TIME magazine has selected its 2025 Person of the Year, choosing a group it calls the “Architects of Artificial Intelligence” rather than a single individual. The decision reflects the overwhelming influence that AI leaders and developers have had on global technology, politics and society over the past year.
TIME wrote that while it has occasionally chosen collectives in the past, no single person shaped 2025 more than the people building the systems behind the rapidly accelerating AI revolution. The magazine said the selection captures both public excitement about AI’s capabilities and deep anxiety over the risks it presents.
In a post on X, TIME said: “For ushering in the age of thinking machines, for astonishing and alarming humanity, for shaking the present and pushing beyond what seemed possible, the Architects of Artificial Intelligence are TIME’s 2025 Person of the Year.”
A year of rapid breakthroughs and deep concerns
TIME’s editors noted that AI has quickly embedded itself in every part of daily life: at work, in classrooms, in health advice, in travel planning and shopping. AI-based development tools have accelerated software and chip design at unprecedented speed, further fueling the industry’s growth.
At the same time, the magazine highlights widespread fears about job losses, privacy erosion, deepfake manipulation, online scams and the technology’s impact on young people. Researchers have warned that advanced models can deceive, manipulate or even escalate users’ mental-health crises. Some experts fear that future “general” AI systems may act independently in ways that are difficult to control.
The architects behind the shift
TIME’s issue profiles eight leading figures guiding the current wave of AI. While the magazine emphasizes that the group represents a collective force, one figure dominates the cover story: Jensen Huang, CEO of Nvidia. Once a niche chip manufacturer, Nvidia is now the world’s most valuable company, supplying the processors that power virtually all state-of-the-art AI models. TIME reports that Huang now plays a pivotal role in global politics, working closely with governments—including the Trump administration—as they race to secure AI infrastructure.
Huang tells TIME that he believes AI could reshape global economics entirely, saying that AI could expand global GDP from $100 trillion to $500 trillion.
The issue also explores the rivalry and cooperation between the major AI companies—OpenAI, Google, Meta, Anthropic, xAI and others—as they compete to build the most advanced systems and the massive data-center infrastructure required to train them.
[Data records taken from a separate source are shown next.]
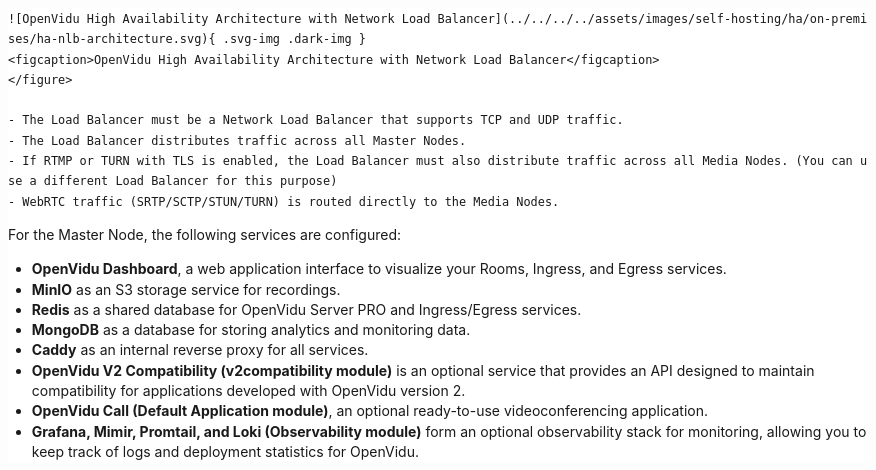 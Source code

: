     ![OpenVidu High Availability Architecture with Network Load Balancer](../../../../assets/images/self-hosting/ha/on-premises/ha-nlb-architecture.svg){ .svg-img .dark-img }
    <figcaption>OpenVidu High Availability Architecture with Network Load Balancer</figcaption>
    </figure>

    - The Load Balancer must be a Network Load Balancer that supports TCP and UDP traffic.
    - The Load Balancer distributes traffic across all Master Nodes.
    - If RTMP or TURN with TLS is enabled, the Load Balancer must also distribute traffic across all Media Nodes. (You can use a different Load Balancer for this purpose)
    - WebRTC traffic (SRTP/SCTP/STUN/TURN) is routed directly to the Media Nodes.

For the Master Node, the following services are configured:

- **OpenVidu Dashboard**, a web application interface to visualize your Rooms, Ingress, and Egress services.
- **MinIO** as an S3 storage service for recordings.
- **Redis** as a shared database for OpenVidu Server PRO and Ingress/Egress services.
- **MongoDB** as a database for storing analytics and monitoring data.
- **Caddy** as an internal reverse proxy for all services.
- **OpenVidu V2 Compatibility (v2compatibility module)** is an optional service that provides an API designed to maintain compatibility for applications developed with OpenVidu version 2.
- **OpenVidu Call (Default Application module)**, an optional ready-to-use videoconferencing application.
- **Grafana, Mimir, Promtail, and Loki (Observability module)** form an optional observability stack for monitoring, allowing you to keep track of logs and deployment statistics for OpenVidu.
TIME details how these companies have influenced U.S. government policy, secured vast federal contracts, and shaped the agenda of the Trump administration, which has moved aggressively to accelerate AI development.
The broader cast
Alongside Huang, TIME features other leaders of the AI boom, including:
• Sam Altman of OpenAI
• Mark Zuckerberg of Meta
• Elon Musk, founder of xAI
• Dario Amodei of Anthropic
• Demis Hassabis, CEO of Google DeepMind
• Masayoshi Son, SoftBank CEO and major AI investor
• Fei-Fei Li, Stanford professor known for foundational work in computer vision
• Lisa Su, CEO of AMD, Nvidia’s primary competitor
TIME’s cover art
One cover, by digital artist Jason Seiler, recreates the iconic 1932 photograph “Lunch atop a Skyscraper,” with the AI architects seated on a steel beam above Manhattan. Another depicts workers building a structure shaped like the letters “AI,” featuring recognizable AI figures embedded in the scene.
A historic choice
TIME notes that past selections have included non-individual honorees such as the personal computer (1982) and “Endangered Earth” (1998). Last year, Donald Trump was named Person of the Year after returning to the presidency.
The new issue examines how AI changed the world in 2025—accelerating scientific research, reshaping labor markets, influencing geopolitics, and fueling both explosive economic growth and fears of an emerging bubble. It also highlights the rising political backlash against uncontrolled AI expansion, as communities push back against massive data centers and lawmakers consider new limits.
TIME concludes that the people designing today’s AI systems now exert influence comparable to world leaders—driving humanity into a future filled with both extraordinary promise and profound uncertainty.